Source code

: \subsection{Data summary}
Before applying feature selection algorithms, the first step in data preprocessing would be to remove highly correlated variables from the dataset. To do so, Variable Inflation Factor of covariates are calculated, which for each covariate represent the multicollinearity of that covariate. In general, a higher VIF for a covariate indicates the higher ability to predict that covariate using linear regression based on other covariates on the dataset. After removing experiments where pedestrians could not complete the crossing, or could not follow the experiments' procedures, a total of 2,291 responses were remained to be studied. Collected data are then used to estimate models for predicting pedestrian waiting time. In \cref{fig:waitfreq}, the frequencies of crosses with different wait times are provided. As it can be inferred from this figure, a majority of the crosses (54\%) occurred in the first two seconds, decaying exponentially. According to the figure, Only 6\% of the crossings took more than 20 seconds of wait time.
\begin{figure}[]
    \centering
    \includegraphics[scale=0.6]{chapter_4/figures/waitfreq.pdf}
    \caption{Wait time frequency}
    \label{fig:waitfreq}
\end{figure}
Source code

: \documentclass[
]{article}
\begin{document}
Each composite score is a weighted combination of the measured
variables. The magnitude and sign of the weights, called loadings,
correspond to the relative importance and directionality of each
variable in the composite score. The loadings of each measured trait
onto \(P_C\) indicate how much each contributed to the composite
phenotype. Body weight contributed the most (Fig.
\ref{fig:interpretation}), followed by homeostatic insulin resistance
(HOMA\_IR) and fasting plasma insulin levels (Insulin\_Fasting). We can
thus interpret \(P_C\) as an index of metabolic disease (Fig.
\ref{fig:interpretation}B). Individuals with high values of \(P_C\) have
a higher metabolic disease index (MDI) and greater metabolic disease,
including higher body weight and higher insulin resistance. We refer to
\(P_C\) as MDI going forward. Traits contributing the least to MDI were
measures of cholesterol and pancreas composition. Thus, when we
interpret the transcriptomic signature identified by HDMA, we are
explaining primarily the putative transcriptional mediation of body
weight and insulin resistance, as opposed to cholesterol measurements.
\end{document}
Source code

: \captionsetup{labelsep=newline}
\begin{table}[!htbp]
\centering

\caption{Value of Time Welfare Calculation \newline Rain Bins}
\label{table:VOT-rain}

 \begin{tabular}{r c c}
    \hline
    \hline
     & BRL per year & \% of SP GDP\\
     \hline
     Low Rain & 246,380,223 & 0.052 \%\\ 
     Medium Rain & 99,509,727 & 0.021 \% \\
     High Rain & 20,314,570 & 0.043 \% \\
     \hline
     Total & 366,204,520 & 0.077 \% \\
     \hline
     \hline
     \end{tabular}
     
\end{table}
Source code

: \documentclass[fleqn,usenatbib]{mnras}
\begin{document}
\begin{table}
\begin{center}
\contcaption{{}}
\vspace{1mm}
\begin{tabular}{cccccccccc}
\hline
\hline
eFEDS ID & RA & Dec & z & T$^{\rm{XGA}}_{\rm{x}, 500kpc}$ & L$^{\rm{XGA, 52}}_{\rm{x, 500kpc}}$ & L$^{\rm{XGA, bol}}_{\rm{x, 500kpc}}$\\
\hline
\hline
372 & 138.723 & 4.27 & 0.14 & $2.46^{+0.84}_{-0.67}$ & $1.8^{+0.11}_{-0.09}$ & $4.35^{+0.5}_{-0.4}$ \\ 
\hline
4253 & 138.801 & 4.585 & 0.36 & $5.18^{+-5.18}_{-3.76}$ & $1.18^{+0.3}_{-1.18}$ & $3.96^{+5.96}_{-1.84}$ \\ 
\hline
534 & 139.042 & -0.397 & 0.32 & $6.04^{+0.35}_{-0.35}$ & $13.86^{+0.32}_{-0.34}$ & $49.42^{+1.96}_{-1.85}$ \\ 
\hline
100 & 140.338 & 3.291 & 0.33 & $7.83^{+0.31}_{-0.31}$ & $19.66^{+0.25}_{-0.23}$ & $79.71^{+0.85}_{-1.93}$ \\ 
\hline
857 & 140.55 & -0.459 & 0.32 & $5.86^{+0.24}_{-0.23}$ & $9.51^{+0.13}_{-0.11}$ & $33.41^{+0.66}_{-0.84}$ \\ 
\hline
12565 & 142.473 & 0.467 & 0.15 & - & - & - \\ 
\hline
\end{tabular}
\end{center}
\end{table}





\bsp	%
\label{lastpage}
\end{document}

-------

Work request: Show each line in the listing above that has "resistance".

Exercise response:
\ref{fig:interpretation}), followed by homeostatic insulin resistance
including higher body weight and higher insulin resistance. We refer to
weight and insulin resistance, as opposed to cholesterol measurements.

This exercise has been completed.